I have made slight headway regarding my installation of CESM. It still isn’t running, but now it’s not running for a different reason than previously! Progress!
It appears that, at some point while porting, I mangled the scripts/ccsm_utils/Machines/mkbatch.kate
file for my machine such that the actual call to launch the model wasn’t getting copied from mkbatch.kate
to test.kate.run
. A bit of trial and error fixed that problem.
I finally got Torque working. The only reason that jobs were getting stuck in the queue was that I didn’t start the pbs_sched
daemon! It turns out that qsub isn’t related to the problems I was having, and isn’t necessary to run the model, but it’s nice to have it working just in case I need it in the future.

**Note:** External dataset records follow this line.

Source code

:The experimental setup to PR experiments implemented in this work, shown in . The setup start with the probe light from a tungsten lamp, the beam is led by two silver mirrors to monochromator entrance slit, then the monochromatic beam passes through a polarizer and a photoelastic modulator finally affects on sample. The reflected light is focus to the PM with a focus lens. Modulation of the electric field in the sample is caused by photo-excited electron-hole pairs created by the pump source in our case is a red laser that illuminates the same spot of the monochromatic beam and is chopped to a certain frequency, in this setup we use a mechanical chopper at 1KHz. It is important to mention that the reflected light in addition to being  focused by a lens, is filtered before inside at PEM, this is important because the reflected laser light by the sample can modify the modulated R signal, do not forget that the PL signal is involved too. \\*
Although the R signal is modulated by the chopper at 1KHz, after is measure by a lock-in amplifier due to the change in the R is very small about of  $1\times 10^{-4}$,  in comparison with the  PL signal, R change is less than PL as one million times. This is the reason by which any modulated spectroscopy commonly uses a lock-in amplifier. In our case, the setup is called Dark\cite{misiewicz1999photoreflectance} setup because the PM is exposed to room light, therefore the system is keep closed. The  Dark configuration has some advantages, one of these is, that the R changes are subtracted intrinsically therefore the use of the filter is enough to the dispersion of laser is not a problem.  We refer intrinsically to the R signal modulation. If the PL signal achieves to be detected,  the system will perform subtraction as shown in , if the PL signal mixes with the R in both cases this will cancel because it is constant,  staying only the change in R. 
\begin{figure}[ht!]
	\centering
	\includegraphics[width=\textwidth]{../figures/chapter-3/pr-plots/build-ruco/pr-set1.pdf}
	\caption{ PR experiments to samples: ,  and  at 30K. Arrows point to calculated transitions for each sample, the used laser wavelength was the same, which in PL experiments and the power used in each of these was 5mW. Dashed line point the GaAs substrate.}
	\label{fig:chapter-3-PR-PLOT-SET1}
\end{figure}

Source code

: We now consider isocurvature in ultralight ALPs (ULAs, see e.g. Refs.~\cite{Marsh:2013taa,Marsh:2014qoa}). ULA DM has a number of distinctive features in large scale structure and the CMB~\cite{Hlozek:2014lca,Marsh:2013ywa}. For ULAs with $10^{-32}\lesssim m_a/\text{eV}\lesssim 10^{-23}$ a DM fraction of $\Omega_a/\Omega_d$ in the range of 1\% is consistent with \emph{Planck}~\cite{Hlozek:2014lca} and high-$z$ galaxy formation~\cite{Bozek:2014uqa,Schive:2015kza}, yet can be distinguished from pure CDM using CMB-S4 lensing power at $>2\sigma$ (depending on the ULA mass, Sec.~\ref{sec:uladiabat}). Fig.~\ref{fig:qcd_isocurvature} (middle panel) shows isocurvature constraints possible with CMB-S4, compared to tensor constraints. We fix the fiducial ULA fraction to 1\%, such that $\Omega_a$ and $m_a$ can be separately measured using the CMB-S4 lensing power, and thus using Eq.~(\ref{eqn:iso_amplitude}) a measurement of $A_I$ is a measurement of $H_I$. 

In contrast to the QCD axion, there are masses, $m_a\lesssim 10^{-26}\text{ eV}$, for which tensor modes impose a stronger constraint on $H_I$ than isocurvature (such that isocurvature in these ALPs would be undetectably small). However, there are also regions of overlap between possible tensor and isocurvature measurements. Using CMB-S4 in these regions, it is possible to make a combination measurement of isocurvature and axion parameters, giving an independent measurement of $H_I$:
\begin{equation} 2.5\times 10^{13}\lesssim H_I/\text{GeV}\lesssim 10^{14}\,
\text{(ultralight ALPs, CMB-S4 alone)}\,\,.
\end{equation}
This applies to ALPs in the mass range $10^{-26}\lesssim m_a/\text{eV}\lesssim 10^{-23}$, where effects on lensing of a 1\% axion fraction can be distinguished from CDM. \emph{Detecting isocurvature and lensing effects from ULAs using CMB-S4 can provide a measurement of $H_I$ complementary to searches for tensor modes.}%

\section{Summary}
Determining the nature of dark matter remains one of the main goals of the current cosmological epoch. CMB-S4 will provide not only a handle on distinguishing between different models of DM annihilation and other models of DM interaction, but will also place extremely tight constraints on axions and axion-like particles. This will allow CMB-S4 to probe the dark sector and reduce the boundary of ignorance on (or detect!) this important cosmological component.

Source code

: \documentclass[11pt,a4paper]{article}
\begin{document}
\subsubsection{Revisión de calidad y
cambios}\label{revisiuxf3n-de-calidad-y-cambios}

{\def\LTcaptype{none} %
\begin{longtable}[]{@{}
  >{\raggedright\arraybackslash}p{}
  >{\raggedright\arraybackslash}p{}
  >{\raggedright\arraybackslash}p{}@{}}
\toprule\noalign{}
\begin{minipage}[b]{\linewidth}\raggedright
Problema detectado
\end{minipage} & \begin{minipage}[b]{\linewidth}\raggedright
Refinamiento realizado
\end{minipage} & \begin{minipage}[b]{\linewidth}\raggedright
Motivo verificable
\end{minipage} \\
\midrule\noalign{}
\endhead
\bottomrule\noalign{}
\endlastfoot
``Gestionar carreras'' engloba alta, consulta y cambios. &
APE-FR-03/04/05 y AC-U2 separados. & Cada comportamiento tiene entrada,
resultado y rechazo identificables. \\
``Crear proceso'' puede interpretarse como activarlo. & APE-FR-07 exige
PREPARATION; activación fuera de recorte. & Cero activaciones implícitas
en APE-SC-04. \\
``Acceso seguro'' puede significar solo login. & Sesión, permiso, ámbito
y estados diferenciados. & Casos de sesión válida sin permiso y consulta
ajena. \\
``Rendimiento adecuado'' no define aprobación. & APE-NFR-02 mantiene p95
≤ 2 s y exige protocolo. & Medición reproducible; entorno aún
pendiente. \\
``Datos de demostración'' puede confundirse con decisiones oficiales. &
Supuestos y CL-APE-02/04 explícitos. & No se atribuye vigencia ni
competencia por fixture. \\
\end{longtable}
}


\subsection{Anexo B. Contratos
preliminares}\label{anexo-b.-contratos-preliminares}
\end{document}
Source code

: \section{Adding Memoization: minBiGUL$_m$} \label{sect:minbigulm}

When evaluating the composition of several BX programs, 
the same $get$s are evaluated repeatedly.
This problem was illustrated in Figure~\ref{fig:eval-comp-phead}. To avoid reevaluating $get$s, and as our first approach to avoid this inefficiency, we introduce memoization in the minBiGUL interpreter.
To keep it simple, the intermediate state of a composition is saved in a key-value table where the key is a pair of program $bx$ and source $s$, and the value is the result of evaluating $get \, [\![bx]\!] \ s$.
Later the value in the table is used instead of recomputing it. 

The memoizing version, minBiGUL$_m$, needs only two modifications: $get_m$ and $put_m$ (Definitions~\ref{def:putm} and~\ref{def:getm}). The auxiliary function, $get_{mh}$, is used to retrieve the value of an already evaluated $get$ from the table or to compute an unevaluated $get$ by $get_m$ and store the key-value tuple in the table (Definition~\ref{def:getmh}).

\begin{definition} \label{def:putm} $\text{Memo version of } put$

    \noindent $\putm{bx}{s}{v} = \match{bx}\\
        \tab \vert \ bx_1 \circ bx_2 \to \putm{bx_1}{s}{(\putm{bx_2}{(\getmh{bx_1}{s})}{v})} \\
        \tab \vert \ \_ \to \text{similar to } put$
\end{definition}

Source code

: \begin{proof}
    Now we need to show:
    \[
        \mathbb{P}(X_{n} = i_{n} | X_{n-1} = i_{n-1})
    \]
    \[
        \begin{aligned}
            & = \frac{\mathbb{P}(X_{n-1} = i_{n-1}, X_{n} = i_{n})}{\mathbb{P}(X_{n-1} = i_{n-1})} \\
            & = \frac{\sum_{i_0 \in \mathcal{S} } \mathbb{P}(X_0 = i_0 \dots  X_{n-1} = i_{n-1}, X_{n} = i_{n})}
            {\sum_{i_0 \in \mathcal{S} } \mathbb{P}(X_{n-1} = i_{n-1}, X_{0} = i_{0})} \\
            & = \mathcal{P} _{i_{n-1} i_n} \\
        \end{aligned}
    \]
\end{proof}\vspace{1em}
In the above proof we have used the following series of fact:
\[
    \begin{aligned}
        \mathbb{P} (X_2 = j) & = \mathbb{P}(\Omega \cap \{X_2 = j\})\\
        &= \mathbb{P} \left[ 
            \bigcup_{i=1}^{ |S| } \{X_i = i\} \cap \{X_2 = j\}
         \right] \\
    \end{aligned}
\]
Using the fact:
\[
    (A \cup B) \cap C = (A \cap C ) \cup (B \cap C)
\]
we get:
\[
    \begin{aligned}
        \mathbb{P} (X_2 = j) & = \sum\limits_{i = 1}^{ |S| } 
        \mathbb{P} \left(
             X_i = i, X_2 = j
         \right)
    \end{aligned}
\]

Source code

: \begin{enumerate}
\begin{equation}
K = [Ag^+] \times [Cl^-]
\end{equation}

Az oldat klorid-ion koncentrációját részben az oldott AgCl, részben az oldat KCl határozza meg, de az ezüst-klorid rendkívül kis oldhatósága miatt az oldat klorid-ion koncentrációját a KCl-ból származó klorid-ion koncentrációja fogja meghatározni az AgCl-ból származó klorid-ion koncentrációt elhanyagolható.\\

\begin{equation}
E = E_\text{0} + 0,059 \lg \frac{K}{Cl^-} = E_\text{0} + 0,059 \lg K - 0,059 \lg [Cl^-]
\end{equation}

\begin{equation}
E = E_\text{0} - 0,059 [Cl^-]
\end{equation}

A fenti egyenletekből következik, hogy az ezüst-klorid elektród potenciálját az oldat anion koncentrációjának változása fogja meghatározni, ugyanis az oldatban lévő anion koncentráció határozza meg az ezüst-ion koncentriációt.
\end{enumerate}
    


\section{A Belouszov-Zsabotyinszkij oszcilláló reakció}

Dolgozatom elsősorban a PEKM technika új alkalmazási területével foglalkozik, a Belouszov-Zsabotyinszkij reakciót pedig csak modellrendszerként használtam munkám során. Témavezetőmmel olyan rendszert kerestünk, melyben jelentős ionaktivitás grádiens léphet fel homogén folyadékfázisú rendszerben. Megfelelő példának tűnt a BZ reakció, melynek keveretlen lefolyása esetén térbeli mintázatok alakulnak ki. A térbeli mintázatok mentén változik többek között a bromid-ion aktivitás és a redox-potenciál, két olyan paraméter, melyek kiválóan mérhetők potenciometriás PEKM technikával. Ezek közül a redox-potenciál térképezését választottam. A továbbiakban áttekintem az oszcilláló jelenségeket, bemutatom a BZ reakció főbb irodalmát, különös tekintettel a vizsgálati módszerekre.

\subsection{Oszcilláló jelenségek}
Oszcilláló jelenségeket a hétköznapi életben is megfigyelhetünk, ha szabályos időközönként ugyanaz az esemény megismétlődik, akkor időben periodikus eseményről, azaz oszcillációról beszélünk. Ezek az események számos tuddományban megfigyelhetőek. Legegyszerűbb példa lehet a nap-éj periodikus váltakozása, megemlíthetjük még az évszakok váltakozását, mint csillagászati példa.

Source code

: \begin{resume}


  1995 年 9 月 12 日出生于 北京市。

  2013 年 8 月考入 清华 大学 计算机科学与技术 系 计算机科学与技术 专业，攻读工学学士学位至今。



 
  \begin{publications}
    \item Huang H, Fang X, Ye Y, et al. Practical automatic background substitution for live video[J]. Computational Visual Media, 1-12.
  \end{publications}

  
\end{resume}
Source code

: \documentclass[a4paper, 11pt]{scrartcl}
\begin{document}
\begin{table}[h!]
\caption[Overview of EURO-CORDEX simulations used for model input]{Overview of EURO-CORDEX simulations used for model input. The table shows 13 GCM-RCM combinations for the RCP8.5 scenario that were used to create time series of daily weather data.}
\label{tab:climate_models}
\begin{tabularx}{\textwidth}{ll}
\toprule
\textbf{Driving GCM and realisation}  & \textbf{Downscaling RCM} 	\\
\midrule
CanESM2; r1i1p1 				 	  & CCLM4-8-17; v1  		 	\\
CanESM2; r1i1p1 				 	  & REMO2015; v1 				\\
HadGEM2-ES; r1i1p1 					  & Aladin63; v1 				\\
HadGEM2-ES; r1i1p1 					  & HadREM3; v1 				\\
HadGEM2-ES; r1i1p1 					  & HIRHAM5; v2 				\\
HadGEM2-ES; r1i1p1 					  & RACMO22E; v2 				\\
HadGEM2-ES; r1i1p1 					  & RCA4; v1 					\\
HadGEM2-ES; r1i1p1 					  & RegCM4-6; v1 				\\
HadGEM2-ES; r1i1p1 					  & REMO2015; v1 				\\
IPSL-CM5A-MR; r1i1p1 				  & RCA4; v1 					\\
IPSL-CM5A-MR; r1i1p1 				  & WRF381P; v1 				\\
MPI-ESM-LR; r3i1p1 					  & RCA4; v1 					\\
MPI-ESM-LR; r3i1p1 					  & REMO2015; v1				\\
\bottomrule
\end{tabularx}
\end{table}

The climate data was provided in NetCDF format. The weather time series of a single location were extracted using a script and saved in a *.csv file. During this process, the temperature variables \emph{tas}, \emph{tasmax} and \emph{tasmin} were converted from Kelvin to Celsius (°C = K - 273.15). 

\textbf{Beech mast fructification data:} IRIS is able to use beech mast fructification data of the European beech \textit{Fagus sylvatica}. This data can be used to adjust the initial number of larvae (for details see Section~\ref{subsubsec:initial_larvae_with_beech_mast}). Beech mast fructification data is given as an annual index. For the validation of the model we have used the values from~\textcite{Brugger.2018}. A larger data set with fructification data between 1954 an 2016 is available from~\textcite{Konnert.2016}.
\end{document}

So, with the relevant call in test.kate.run
as
mpiexec -n 16 ./ccsm.exe >&! ccsm.log.$LID
the command line output is
Wed July 6 11:02:33 EDT 2011 -- CSM EXECUTION BEGINS HERE
Wed July 6 11:02:34 EDT 2011 -- CSM EXECUTION HAS FINISHED
ls: No match.
Model did not complete - no cpl.log file present - exiting
The only log file created is ccsm.log
, and it is completely empty.
I have MPICH2 installed, the command mpiexec
seems to work fine, and I have mpd running. Regardless, I tried taking out mpiexec
and calling the executable directly in test.kate.run
:
./ccsm.exe >&! ccsm.log.$LID
The command line output becomes
Wed July 6 11:02:33 EDT 2011 -- CSM EXECUTION BEGINS HERE
Segmentation fault.
Wed July 6 11:02:34 EDT 2011 -- CSM EXECUTION HAS FINISHED
ls: No match.
Model did not complete - no cpl.log file present - exiting
Again, ccsm.log
is empty, and there seems to be no trace of why the model is failing to launch beyond Segmentation fault
. The CESM guide recommends setting the stack size to unlimited, which I did to no avail. Submitting test.kate.run
using qsub produces the same messages, but in the output and error files, rather than the terminal.
Thoughts?